* [Activity] Each record that follows is to be reproduced character for character, pictures excepted.

* [Source data]
○ ○ ○ ○ ○
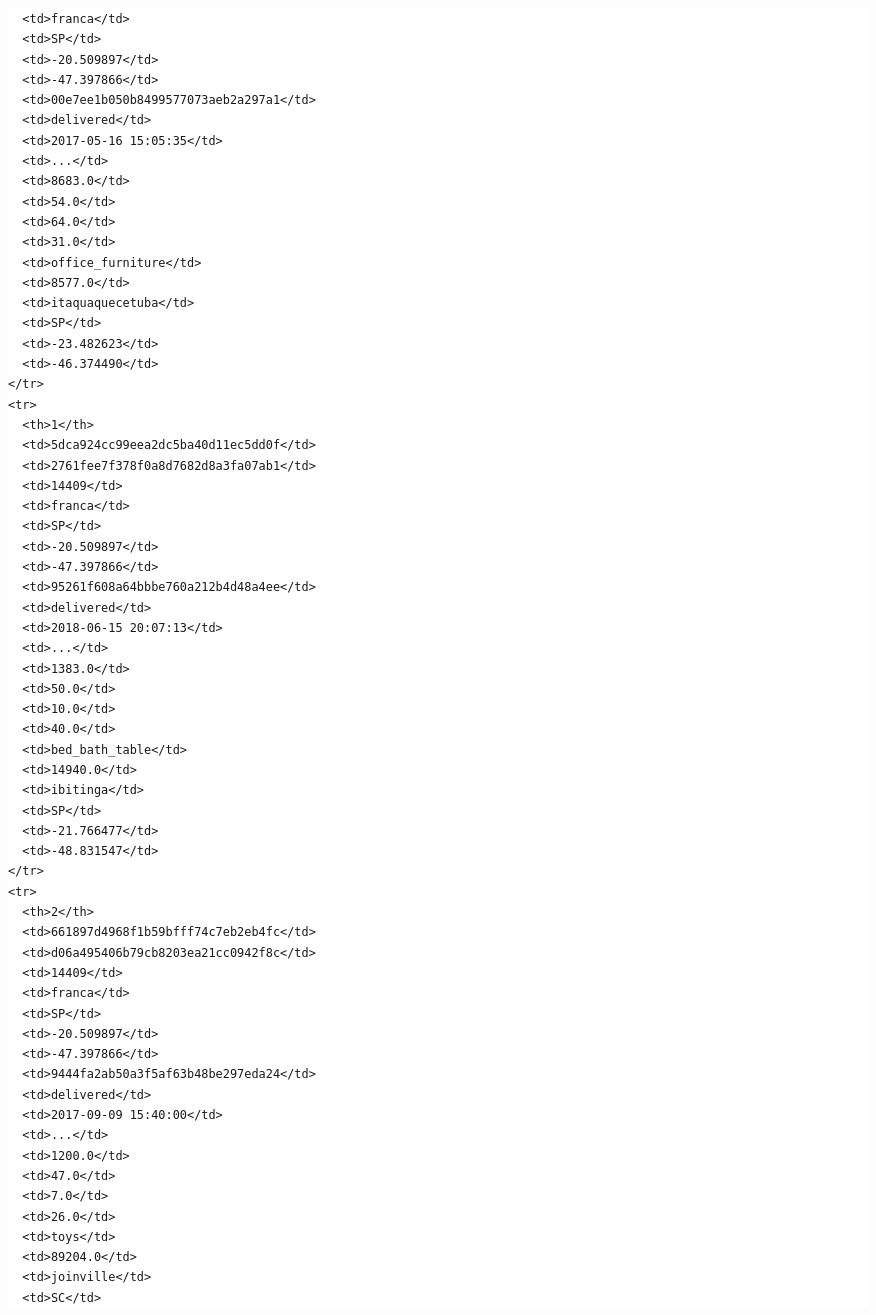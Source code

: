       <td>franca</td>
      <td>SP</td>
      <td>-20.509897</td>
      <td>-47.397866</td>
      <td>00e7ee1b050b8499577073aeb2a297a1</td>
      <td>delivered</td>
      <td>2017-05-16 15:05:35</td>
      <td>...</td>
      <td>8683.0</td>
      <td>54.0</td>
      <td>64.0</td>
      <td>31.0</td>
      <td>office_furniture</td>
      <td>8577.0</td>
      <td>itaquaquecetuba</td>
      <td>SP</td>
      <td>-23.482623</td>
      <td>-46.374490</td>
    </tr>
    <tr>
      <th>1</th>
      <td>5dca924cc99eea2dc5ba40d11ec5dd0f</td>
      <td>2761fee7f378f0a8d7682d8a3fa07ab1</td>
      <td>14409</td>
      <td>franca</td>
      <td>SP</td>
      <td>-20.509897</td>
      <td>-47.397866</td>
      <td>95261f608a64bbbe760a212b4d48a4ee</td>
      <td>delivered</td>
      <td>2018-06-15 20:07:13</td>
      <td>...</td>
      <td>1383.0</td>
      <td>50.0</td>
      <td>10.0</td>
      <td>40.0</td>
      <td>bed_bath_table</td>
      <td>14940.0</td>
      <td>ibitinga</td>
      <td>SP</td>
      <td>-21.766477</td>
      <td>-48.831547</td>
    </tr>
    <tr>
      <th>2</th>
      <td>661897d4968f1b59bfff74c7eb2eb4fc</td>
      <td>d06a495406b79cb8203ea21cc0942f8c</td>
      <td>14409</td>
      <td>franca</td>
      <td>SP</td>
      <td>-20.509897</td>
      <td>-47.397866</td>
      <td>9444fa2ab50a3f5af63b48be297eda24</td>
      <td>delivered</td>
      <td>2017-09-09 15:40:00</td>
      <td>...</td>
      <td>1200.0</td>
      <td>47.0</td>
      <td>7.0</td>
      <td>26.0</td>
      <td>toys</td>
      <td>89204.0</td>
      <td>joinville</td>
      <td>SC</td>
○ ○ ○ ○ ○
* [Exercise response]
Source code

:       <td>franca</td>
      <td>SP</td>
      <td>-20.509897</td>
      <td>-47.397866</td>
      <td>00e7ee1b050b8499577073aeb2a297a1</td>
      <td>delivered</td>
      <td>2017-05-16 15:05:35</td>
      <td>...</td>
      <td>8683.0</td>
      <td>54.0</td>
      <td>64.0</td>
      <td>31.0</td>
      <td>office_furniture</td>
      <td>8577.0</td>
      <td>itaquaquecetuba</td>
      <td>SP</td>
      <td>-23.482623</td>
      <td>-46.374490</td>
    </tr>
    <tr>
      <th>1</th>
      <td>5dca924cc99eea2dc5ba40d11ec5dd0f</td>
      <td>2761fee7f378f0a8d7682d8a3fa07ab1</td>
      <td>14409</td>
      <td>franca</td>
      <td>SP</td>
      <td>-20.509897</td>
      <td>-47.397866</td>
      <td>95261f608a64bbbe760a212b4d48a4ee</td>
      <td>delivered</td>
      <td>2018-06-15 20:07:13</td>
      <td>...</td>
      <td>1383.0</td>
      <td>50.0</td>
      <td>10.0</td>
      <td>40.0</td>
      <td>bed_bath_table</td>
      <td>14940.0</td>
      <td>ibitinga</td>
      <td>SP</td>
      <td>-21.766477</td>
      <td>-48.831547</td>
    </tr>
    <tr>
      <th>2</th>
      <td>661897d4968f1b59bfff74c7eb2eb4fc</td>
      <td>d06a495406b79cb8203ea21cc0942f8c</td>
      <td>14409</td>
      <td>franca</td>
      <td>SP</td>
      <td>-20.509897</td>
      <td>-47.397866</td>
      <td>9444fa2ab50a3f5af63b48be297eda24</td>
      <td>delivered</td>
      <td>2017-09-09 15:40:00</td>
      <td>...</td>
      <td>1200.0</td>
      <td>47.0</td>
      <td>7.0</td>
      <td>26.0</td>
      <td>toys</td>
      <td>89204.0</td>
      <td>joinville</td>
      <td>SC</td>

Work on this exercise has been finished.